A guard went down (stumbled or pushed? It was a question that would remain unanswered when the incident was reviewed by the Li-Gallant) and the tone of the crowd-creature’s voice changed. The timbre became deeper, more threatening. The tall man with the plant-covered neck strode through the tumult around the downed guard. He bent down, struggled against some unseen adversary, and emerged with a hand grasping a crowd-prod. He waved the instrument high, and cheers greeted his gesture of victory. Those nearest the guards, encouraged, began actively resisting. The guards pulled prods from their holders, using them liberally. Screams of genuine pain lanced the general din. The situation degenerated.

The focus of the disturbance wandered and swelled as members of various guilds found reason to fight with others. There was no single source—it was no longer even guards against the crowd, but an amalgamation of several small altercations with no definite boundaries. Combatants changed at whim.

When the edges of the riot had spread to the shield-barrier skirting Port property, the Alliance Diplos were sent out from the Center. M’Dame d’Embry had watched the fighting after being pulled from a staff meeting by a harried aide. She quickly ordered her people to stop any possible destruction of Alliance property. If the locals wanted to fight, excellent, but no Alliance holding would be harmed. The Diplo security forces used tanglefeet bombs and gas to stop the fighting and began dragging the participants away from the central melee. By the time reinforcements arrived for Vingi’s harassed guards, the Diplos had settled the disturbance considerably. The Diplos withdrew back to the Center, leaving the job of caring for the wounded and arresting the appropriate number of guild-members to Vingi’s more interested hands.

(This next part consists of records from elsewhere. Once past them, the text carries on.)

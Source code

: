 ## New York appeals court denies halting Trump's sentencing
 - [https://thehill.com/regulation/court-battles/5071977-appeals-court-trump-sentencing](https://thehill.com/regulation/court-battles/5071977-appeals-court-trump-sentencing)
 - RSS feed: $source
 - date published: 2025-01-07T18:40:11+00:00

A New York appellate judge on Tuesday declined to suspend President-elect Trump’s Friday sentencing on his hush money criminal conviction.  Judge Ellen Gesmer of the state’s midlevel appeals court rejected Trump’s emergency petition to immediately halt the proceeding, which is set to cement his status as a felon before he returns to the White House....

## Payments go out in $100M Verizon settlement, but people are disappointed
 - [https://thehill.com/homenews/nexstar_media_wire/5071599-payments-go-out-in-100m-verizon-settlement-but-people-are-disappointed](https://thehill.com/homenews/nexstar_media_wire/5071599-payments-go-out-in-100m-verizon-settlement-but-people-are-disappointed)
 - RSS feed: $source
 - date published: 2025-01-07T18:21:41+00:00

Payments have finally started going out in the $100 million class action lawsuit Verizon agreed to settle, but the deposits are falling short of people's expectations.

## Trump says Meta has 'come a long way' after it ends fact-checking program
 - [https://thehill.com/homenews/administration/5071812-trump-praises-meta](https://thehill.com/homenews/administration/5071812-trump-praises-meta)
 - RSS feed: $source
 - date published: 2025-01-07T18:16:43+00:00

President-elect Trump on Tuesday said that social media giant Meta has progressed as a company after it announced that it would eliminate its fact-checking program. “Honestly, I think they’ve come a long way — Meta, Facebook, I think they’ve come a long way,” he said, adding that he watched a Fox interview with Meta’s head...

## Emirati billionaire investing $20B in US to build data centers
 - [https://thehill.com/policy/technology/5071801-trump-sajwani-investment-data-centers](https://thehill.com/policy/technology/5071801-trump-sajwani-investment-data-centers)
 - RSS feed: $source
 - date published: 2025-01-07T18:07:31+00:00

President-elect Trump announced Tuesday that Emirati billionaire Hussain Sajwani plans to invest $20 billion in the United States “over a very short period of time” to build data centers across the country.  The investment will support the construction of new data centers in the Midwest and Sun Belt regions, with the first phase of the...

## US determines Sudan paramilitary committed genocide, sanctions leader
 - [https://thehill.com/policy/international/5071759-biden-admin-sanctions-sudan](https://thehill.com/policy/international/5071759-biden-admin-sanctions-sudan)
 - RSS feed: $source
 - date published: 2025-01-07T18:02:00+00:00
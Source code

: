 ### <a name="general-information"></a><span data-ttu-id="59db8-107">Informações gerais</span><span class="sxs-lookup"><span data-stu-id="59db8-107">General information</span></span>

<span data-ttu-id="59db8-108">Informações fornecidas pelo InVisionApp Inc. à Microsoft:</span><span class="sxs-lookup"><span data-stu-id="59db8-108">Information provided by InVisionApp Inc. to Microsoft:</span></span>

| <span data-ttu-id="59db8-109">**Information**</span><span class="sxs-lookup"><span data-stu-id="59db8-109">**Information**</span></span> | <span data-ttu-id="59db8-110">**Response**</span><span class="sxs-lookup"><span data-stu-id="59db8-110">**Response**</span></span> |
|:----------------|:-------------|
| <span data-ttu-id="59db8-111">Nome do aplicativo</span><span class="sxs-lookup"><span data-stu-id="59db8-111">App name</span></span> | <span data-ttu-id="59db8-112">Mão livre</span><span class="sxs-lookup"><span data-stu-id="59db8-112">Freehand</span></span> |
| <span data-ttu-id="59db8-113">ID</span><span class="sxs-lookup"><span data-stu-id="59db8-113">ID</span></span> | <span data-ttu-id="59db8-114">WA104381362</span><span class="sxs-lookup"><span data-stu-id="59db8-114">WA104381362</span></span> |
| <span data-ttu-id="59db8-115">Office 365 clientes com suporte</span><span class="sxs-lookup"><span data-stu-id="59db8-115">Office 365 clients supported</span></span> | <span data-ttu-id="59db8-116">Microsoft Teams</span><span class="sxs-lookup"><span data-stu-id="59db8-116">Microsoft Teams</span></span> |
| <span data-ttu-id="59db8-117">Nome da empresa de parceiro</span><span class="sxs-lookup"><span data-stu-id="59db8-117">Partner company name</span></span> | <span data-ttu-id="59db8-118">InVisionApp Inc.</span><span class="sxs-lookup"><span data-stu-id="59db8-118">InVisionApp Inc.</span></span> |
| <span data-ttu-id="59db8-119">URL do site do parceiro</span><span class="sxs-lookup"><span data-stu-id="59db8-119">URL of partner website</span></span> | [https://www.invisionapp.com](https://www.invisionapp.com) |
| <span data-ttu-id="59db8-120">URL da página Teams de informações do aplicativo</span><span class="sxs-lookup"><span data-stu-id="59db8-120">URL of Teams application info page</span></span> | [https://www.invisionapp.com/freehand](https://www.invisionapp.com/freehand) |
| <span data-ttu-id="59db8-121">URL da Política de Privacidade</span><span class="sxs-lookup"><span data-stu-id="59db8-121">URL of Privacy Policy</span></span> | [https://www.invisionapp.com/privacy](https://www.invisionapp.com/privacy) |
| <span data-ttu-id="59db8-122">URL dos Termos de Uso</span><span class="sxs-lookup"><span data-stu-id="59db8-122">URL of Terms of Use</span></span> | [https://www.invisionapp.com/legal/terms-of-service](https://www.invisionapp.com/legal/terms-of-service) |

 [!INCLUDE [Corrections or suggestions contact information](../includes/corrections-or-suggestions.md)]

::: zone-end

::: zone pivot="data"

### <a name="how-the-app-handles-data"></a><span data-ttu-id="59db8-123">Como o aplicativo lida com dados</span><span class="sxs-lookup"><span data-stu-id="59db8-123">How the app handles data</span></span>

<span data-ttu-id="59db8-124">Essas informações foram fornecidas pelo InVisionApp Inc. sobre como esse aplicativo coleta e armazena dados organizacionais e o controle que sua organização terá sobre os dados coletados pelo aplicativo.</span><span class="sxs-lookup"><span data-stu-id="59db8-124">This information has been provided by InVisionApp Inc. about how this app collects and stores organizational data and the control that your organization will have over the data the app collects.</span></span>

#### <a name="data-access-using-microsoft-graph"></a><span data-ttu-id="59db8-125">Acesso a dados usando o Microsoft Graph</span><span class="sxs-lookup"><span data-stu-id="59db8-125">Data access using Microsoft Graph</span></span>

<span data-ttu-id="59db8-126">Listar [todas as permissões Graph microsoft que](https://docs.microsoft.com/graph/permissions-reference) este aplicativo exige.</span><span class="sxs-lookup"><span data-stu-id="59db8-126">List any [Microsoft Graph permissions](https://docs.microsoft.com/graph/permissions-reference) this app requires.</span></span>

In time, the last remnants of the crowd had departed—walking or carted—and the area before the Hall was left to the wind, which idly toyed with scraps of paper. Bored guards, the new shift, lounged against the pillars of the Hall, staring with unfocused eyes at the birds foraging for crumbs on the steps. A few representatives, officious and hurried, nodded to the guards as they entered the doors.

All in all, just another day.

•   •   •

The practice room of Underasgard was a long, meandering room of the caverns, wandering crookedly and lit primarily by two parallel strips of light-emitting fungi that receded—like a badly designed painting—in a shaky v of deep perspective. The muzzy, warm light from the fungi was heavily greenish. A few hoverlamps, filtered to compensate to some degree, were distributed around the room to offset the odd coloration. A moving person walked through varying shades and tints. Racks of practice weapons lined the walls, and if the choice of weaponry seemed antiquated, it was because the Thane felt that the art of epee, foil, and saber kept the Hoorka in better physical condition, and because the proliferation of shields against most projectile and beam weapons made the blades of the romantic eras once again useful. The floor of the cavern was softer and more resilient than the hard-packed seal of the living quarters. Sound dampeners dotted the ceiling at intervals. These were the most recent addition to the room, added because the din of mock fighting echoed terrifically through the caverns and disturbed the rest of any sleeping Hoorka.

A good number of the kin could generally be found here, either practicing, watching, or gathered in the rest area at one end of the room. This day was no exception.

The Thane, Valdisa, and Cranmer were standing near the central practice strip in a group of Hoorka that included Ric d’Mannberg. D’Mannberg had signed to use that strip for a long-vibro exercise. Aldhelm, who was to work with him, hadn’t yet arrived.